Task item —
Your answer should be the exact lines of the data below from the one containing "to the hardware-design" through the one containing "However, a recent"; please include nothing else.

-- Entries provided follows --

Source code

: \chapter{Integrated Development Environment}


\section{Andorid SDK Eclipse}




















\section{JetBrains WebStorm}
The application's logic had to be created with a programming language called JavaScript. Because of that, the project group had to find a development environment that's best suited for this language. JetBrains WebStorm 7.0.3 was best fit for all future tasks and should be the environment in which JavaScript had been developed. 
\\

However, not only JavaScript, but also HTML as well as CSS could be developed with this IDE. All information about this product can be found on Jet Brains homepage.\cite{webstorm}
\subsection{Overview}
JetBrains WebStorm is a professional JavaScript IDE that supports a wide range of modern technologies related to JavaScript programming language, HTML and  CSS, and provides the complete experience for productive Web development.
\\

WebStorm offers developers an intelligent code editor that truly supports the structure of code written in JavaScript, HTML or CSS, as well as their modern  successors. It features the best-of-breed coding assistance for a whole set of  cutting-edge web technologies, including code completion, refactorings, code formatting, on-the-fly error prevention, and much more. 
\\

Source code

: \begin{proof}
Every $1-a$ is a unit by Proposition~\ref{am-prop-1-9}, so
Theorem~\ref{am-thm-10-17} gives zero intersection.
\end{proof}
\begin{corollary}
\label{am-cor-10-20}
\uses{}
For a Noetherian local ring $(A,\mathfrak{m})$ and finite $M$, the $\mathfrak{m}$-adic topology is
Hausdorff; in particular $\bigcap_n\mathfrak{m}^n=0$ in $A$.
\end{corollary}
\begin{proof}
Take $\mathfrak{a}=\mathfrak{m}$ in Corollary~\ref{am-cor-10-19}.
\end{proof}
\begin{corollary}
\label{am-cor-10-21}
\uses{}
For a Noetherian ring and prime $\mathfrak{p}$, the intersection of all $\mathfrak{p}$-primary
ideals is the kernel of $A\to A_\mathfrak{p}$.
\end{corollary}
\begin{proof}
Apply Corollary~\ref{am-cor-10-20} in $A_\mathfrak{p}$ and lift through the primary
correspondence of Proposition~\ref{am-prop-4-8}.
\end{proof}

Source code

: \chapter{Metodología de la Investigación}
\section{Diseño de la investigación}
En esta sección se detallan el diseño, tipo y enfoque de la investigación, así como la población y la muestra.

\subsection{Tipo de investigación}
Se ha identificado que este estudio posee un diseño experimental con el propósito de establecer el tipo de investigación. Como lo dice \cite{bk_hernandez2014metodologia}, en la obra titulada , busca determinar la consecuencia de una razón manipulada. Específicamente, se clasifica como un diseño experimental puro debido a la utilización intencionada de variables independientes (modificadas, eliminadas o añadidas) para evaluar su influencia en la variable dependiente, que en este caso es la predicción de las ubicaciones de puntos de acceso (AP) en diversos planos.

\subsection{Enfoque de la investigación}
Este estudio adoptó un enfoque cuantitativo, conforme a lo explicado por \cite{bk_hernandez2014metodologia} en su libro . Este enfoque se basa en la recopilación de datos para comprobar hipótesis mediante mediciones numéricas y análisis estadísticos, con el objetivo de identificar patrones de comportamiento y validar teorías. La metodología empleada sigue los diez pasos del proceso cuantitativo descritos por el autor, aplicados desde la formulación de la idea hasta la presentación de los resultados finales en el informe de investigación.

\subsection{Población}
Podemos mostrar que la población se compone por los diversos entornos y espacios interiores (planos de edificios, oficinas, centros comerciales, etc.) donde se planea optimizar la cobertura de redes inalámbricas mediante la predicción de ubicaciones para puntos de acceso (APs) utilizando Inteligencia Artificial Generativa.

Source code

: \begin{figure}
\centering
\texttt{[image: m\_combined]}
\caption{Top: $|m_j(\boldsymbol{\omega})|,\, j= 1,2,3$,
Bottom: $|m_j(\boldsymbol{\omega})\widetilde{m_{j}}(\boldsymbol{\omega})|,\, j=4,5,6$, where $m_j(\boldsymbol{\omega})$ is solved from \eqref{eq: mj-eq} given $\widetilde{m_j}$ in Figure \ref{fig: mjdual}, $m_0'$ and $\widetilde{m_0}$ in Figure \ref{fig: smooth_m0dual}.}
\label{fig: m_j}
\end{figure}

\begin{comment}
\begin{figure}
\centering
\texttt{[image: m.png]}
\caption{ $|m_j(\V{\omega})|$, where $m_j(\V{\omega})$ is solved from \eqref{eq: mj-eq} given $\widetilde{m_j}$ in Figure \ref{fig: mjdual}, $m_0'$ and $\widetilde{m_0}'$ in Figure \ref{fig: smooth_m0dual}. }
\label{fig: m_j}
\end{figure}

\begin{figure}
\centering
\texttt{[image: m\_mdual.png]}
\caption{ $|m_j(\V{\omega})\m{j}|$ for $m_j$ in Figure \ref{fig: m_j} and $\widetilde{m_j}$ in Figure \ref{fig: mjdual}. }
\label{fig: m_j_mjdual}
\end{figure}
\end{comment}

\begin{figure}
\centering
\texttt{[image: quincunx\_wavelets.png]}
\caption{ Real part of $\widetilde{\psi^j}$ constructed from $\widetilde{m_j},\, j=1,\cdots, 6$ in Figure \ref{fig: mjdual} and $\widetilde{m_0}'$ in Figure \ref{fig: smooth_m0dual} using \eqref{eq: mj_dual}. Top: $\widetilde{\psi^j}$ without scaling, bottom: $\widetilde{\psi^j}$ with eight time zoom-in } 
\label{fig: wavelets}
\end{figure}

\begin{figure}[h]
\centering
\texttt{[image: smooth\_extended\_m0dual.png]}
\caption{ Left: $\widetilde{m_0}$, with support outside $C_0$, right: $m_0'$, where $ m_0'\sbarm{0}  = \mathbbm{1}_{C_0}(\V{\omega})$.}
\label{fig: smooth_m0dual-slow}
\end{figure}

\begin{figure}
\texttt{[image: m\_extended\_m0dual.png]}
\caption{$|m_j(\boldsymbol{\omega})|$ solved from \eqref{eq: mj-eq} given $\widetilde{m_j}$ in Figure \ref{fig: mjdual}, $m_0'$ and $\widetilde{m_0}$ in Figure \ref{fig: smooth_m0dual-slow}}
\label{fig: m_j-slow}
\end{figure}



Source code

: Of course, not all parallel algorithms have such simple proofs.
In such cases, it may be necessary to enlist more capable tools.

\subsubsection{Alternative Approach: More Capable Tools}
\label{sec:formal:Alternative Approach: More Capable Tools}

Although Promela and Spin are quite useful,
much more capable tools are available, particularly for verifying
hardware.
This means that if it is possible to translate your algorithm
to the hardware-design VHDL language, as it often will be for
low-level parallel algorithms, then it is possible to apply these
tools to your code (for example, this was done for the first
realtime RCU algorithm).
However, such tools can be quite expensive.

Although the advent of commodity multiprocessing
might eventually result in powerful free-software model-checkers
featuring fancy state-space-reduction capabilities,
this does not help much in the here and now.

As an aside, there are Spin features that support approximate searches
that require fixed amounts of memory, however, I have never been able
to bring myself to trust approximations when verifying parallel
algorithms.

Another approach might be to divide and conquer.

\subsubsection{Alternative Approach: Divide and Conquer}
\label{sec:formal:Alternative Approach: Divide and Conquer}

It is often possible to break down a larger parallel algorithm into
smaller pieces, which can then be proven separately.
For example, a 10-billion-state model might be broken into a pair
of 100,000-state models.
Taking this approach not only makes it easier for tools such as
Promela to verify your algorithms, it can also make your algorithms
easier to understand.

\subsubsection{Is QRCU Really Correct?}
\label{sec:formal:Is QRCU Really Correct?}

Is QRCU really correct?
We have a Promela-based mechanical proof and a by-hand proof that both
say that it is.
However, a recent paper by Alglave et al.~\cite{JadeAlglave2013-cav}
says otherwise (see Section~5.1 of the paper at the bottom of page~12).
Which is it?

-- Entries provided concluded --

Worked solution —
to the hardware-design VHDL language, as it often will be for
low-level parallel algorithms, then it is possible to apply these
tools to your code (for example, this was done for the first
realtime RCU algorithm).
However, such tools can be quite expensive.

Although the advent of commodity multiprocessing
might eventually result in powerful free-software model-checkers
featuring fancy state-space-reduction capabilities,
this does not help much in the here and now.

As an aside, there are Spin features that support approximate searches
that require fixed amounts of memory, however, I have never been able
to bring myself to trust approximations when verifying parallel
algorithms.

Another approach might be to divide and conquer.

\subsubsection{Alternative Approach: Divide and Conquer}
\label{sec:formal:Alternative Approach: Divide and Conquer}

It is often possible to break down a larger parallel algorithm into
smaller pieces, which can then be proven separately.
For example, a 10-billion-state model might be broken into a pair
of 100,000-state models.
Taking this approach not only makes it easier for tools such as
Promela to verify your algorithms, it can also make your algorithms
easier to understand.

\subsubsection{Is QRCU Really Correct?}
\label{sec:formal:Is QRCU Really Correct?}

Is QRCU really correct?
We have a Promela-based mechanical proof and a by-hand proof that both
say that it is.
However, a recent paper by Alglave et al.~\cite{JadeAlglave2013-cav}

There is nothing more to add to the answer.